• Exercise: Give a count of the lines below that have the string "Microsoft" in them, with no other words.

• Extracted entries:
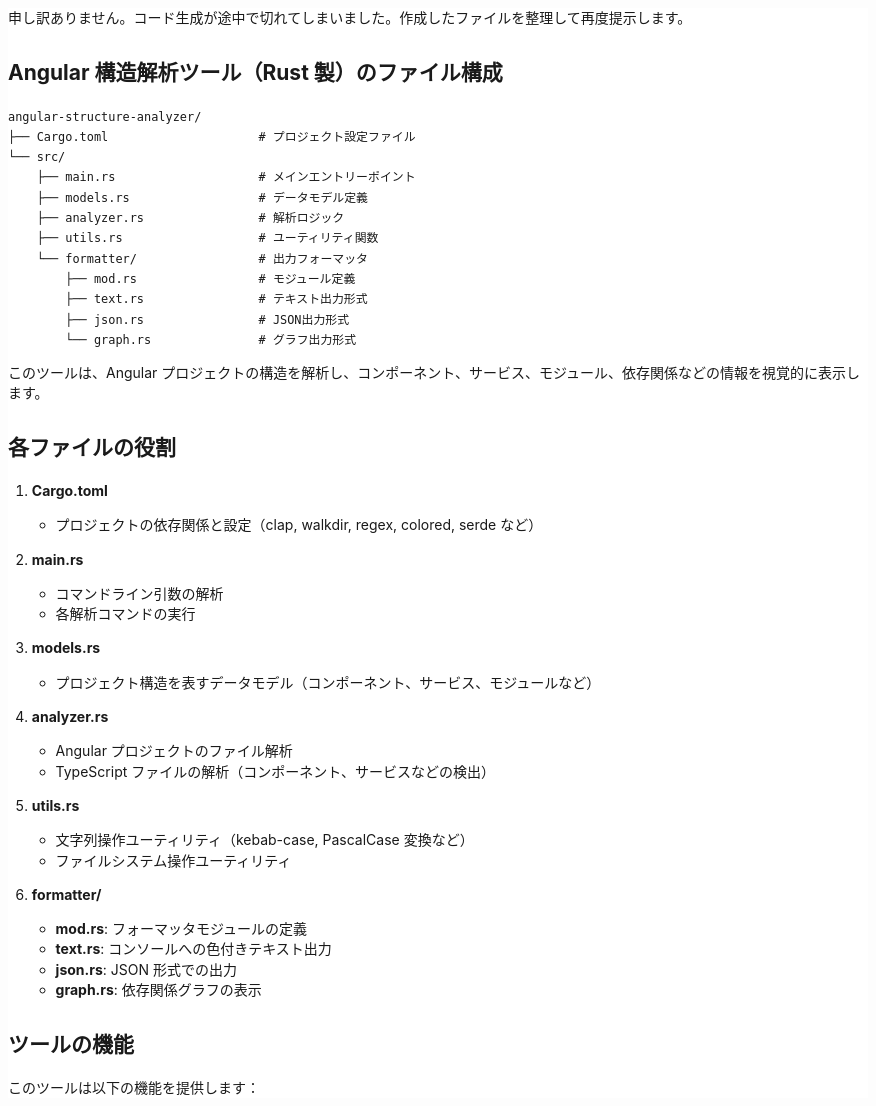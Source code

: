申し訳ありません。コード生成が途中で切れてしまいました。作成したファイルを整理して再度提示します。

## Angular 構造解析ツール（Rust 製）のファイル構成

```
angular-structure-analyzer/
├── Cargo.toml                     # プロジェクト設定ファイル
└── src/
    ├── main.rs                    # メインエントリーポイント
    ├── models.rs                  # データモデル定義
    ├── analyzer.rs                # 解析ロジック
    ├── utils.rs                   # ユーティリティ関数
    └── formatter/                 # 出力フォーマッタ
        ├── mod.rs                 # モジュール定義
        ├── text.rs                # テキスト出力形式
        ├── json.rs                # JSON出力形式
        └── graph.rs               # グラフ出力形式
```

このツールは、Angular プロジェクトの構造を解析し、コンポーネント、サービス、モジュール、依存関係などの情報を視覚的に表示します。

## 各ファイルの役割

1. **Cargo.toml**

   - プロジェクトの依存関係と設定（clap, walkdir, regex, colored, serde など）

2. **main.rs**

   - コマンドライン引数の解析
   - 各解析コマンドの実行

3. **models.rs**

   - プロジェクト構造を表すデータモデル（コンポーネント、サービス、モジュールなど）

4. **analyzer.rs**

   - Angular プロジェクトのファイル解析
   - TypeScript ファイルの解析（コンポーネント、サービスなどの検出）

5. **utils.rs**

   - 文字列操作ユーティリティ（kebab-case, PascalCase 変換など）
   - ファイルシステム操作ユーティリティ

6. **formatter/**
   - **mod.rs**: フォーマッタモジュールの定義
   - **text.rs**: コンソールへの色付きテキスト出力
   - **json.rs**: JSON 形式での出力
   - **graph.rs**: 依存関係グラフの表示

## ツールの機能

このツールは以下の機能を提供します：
* * *
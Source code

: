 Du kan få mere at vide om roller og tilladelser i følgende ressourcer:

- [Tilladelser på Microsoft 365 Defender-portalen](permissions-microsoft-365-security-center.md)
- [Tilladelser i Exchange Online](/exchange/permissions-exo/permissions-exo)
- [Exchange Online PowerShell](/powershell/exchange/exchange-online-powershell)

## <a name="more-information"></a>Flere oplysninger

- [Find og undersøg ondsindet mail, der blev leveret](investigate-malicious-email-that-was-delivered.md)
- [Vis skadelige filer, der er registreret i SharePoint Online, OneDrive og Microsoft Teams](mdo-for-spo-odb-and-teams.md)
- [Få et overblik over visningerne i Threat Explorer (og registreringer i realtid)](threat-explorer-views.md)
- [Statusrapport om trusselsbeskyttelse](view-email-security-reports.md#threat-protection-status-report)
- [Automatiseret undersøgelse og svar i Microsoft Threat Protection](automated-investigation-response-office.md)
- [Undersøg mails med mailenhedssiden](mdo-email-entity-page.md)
* * *
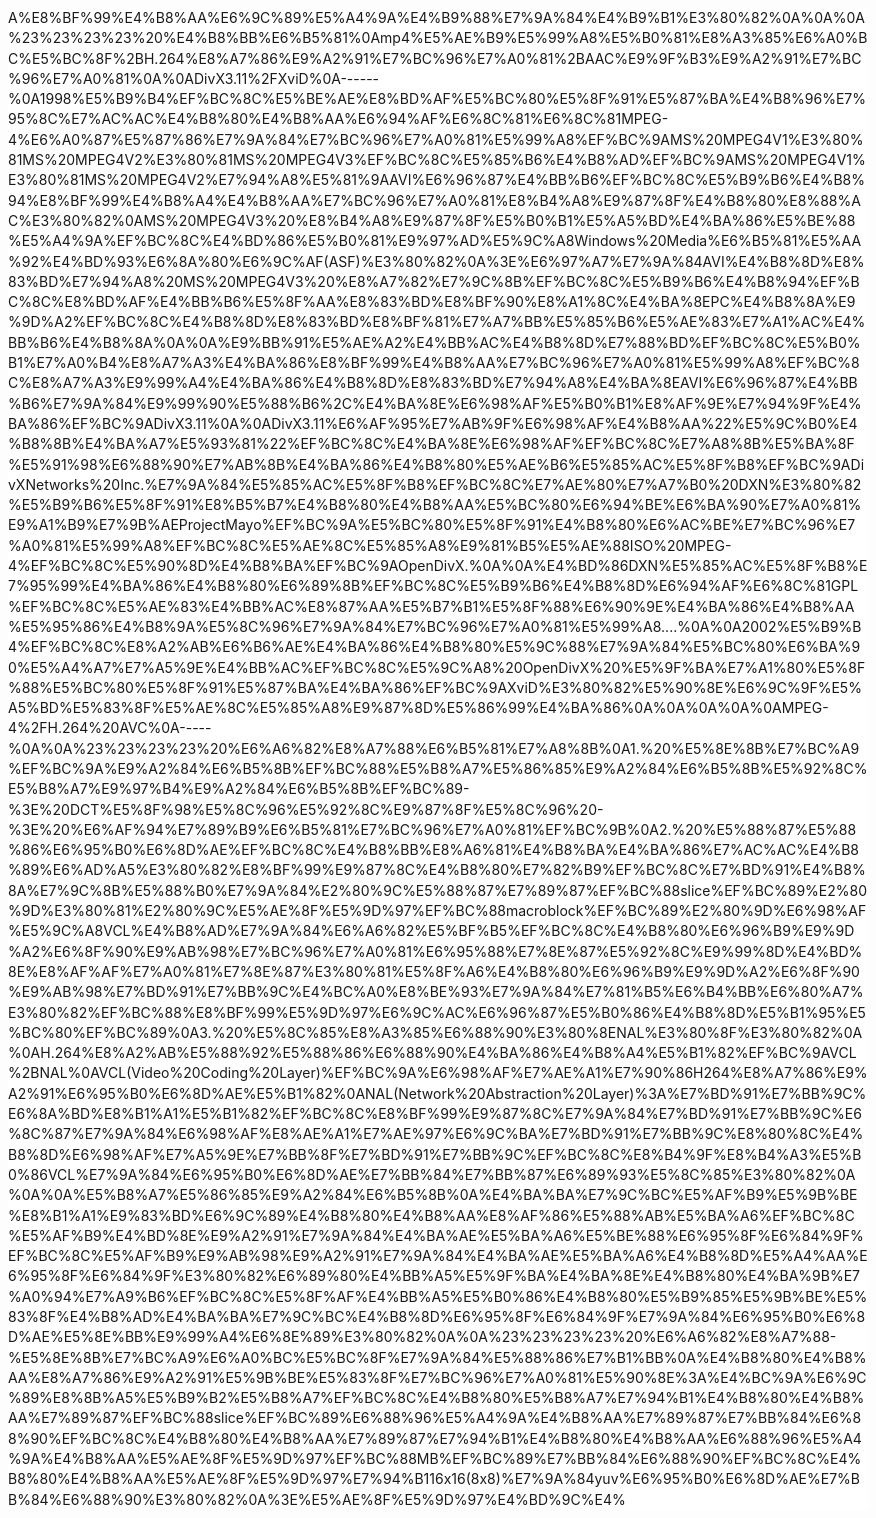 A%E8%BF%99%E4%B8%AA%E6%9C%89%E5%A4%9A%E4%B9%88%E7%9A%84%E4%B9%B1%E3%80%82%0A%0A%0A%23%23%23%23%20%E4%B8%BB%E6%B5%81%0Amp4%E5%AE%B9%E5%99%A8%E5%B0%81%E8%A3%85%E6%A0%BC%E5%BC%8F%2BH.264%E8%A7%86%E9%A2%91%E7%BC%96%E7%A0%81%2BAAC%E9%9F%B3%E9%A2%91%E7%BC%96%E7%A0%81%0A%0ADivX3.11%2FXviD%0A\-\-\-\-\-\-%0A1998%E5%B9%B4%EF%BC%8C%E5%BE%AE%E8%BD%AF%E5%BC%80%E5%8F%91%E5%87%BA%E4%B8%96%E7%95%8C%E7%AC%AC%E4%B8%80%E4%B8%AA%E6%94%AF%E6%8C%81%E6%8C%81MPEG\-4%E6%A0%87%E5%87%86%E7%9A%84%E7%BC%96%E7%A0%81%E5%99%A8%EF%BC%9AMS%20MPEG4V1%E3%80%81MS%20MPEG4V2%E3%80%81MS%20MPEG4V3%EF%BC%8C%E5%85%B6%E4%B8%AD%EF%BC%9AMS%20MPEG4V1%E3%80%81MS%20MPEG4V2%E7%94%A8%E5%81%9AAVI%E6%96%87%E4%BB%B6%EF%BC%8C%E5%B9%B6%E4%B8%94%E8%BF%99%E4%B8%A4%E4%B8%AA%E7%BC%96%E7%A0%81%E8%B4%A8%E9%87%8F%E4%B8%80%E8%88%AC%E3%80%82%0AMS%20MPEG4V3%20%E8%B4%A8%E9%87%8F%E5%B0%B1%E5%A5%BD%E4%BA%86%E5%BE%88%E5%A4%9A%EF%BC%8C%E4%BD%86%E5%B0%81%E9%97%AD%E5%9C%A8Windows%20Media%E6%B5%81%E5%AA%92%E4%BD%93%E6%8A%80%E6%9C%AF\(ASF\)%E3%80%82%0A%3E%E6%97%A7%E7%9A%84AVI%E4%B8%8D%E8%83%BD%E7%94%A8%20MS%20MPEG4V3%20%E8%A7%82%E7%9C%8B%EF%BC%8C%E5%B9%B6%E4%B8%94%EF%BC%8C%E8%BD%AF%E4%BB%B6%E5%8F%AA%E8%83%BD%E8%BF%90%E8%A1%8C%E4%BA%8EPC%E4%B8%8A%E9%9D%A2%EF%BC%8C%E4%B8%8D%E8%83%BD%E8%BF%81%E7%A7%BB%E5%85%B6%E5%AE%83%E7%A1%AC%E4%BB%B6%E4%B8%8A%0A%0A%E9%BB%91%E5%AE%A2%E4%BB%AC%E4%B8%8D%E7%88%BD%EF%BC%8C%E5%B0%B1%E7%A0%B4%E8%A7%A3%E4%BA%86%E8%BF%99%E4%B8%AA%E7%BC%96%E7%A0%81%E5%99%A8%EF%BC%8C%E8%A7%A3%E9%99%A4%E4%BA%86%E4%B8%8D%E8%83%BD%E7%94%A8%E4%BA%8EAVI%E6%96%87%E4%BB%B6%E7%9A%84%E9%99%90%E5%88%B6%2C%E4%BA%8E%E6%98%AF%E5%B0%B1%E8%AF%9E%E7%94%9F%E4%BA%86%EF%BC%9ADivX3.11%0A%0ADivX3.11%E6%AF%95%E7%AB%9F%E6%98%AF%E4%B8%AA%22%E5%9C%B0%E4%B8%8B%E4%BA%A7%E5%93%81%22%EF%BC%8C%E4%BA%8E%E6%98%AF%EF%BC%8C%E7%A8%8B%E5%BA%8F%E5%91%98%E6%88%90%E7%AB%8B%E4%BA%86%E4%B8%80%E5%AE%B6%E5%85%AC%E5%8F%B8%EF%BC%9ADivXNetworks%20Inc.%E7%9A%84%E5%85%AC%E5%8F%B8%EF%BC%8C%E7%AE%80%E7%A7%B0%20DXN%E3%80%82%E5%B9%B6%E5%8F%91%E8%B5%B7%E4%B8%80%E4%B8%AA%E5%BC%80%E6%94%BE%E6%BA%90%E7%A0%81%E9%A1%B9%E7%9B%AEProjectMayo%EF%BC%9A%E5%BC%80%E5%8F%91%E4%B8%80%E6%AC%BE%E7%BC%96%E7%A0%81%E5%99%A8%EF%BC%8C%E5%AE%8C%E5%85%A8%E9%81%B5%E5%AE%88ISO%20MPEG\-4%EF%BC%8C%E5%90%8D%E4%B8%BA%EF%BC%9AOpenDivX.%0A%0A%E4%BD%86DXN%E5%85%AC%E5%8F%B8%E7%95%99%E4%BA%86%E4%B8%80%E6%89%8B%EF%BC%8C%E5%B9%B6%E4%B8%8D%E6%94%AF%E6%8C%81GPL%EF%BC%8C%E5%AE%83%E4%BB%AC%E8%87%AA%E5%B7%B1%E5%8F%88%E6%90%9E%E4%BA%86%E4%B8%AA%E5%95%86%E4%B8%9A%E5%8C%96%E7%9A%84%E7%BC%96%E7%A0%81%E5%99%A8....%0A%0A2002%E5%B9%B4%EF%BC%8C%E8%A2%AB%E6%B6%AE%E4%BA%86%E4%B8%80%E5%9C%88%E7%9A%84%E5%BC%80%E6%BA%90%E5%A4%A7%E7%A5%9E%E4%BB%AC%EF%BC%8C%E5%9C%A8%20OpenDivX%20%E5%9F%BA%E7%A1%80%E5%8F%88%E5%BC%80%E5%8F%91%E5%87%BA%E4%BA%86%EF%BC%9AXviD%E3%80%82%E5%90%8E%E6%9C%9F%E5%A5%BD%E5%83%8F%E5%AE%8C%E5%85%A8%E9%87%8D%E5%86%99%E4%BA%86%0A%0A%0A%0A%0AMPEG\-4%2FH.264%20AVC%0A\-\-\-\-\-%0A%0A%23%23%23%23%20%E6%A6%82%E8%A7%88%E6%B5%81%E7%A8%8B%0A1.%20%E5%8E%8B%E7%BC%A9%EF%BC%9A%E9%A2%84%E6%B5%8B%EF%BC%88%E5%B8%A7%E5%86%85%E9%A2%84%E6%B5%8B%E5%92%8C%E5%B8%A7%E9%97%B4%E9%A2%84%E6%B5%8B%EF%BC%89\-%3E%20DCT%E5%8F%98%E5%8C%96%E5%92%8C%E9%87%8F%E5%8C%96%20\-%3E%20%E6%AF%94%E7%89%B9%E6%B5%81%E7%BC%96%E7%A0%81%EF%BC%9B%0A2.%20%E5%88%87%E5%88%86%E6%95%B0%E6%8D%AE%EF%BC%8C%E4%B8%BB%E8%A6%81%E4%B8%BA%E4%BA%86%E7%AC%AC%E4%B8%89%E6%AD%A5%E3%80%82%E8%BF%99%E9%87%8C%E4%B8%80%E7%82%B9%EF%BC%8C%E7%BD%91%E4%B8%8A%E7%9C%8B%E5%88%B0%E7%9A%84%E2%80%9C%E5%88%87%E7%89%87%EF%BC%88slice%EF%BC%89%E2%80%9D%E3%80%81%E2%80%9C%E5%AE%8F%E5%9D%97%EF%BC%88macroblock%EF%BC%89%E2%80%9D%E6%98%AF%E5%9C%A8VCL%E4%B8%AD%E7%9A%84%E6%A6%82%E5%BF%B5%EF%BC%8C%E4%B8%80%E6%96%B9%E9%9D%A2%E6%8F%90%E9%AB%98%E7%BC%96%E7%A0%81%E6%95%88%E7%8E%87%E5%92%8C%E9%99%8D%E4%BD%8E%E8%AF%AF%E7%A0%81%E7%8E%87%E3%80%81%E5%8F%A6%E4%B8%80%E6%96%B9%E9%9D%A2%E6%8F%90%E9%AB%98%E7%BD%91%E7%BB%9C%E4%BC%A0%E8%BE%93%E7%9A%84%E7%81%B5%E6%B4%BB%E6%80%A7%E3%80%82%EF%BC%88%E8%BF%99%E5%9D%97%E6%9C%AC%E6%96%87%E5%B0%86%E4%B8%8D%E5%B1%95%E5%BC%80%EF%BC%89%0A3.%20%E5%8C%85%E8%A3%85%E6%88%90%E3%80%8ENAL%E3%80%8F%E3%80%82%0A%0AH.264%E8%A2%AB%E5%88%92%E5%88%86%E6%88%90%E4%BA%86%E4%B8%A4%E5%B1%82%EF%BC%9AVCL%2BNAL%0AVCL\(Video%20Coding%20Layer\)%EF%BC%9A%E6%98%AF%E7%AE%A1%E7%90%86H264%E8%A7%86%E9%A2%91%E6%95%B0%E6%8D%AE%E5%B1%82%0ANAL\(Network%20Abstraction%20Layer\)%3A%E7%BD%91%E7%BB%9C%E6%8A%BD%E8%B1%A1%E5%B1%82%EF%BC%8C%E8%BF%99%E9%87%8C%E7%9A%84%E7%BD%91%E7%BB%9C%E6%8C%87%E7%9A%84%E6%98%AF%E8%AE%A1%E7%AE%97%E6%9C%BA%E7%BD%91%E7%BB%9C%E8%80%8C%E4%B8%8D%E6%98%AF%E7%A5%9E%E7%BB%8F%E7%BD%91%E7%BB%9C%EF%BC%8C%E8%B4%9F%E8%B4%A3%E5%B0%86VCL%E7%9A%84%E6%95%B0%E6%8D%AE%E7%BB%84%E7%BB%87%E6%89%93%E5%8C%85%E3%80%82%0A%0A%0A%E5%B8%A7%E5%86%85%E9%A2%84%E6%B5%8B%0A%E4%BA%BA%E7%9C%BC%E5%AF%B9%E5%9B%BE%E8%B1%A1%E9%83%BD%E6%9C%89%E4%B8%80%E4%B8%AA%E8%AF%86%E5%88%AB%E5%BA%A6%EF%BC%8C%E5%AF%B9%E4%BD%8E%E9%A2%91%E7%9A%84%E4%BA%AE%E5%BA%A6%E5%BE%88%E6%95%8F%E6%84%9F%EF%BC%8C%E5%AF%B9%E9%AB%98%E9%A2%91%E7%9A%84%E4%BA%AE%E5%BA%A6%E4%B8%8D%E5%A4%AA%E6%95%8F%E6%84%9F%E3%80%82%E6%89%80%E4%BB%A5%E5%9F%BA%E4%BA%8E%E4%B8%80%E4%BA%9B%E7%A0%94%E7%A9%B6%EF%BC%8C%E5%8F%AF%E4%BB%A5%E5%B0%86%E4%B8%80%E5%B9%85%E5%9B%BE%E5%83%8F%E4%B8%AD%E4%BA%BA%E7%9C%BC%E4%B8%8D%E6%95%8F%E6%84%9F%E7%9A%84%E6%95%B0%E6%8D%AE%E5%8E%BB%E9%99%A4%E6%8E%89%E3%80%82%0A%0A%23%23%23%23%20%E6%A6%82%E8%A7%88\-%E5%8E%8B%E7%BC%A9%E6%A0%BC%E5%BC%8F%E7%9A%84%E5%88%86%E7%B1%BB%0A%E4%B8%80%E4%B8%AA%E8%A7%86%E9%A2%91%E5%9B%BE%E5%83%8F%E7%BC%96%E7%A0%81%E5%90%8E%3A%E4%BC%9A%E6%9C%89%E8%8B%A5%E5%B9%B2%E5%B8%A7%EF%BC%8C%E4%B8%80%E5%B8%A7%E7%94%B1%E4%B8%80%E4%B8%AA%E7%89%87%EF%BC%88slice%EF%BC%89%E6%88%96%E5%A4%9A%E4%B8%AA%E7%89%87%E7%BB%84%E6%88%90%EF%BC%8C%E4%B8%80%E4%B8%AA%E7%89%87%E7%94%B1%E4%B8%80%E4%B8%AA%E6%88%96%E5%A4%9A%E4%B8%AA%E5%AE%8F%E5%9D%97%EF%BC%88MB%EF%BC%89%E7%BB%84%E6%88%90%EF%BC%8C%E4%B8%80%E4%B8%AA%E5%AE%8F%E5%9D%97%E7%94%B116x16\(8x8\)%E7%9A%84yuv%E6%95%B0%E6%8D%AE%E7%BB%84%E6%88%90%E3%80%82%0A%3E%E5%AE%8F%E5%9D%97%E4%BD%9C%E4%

• Your response: 3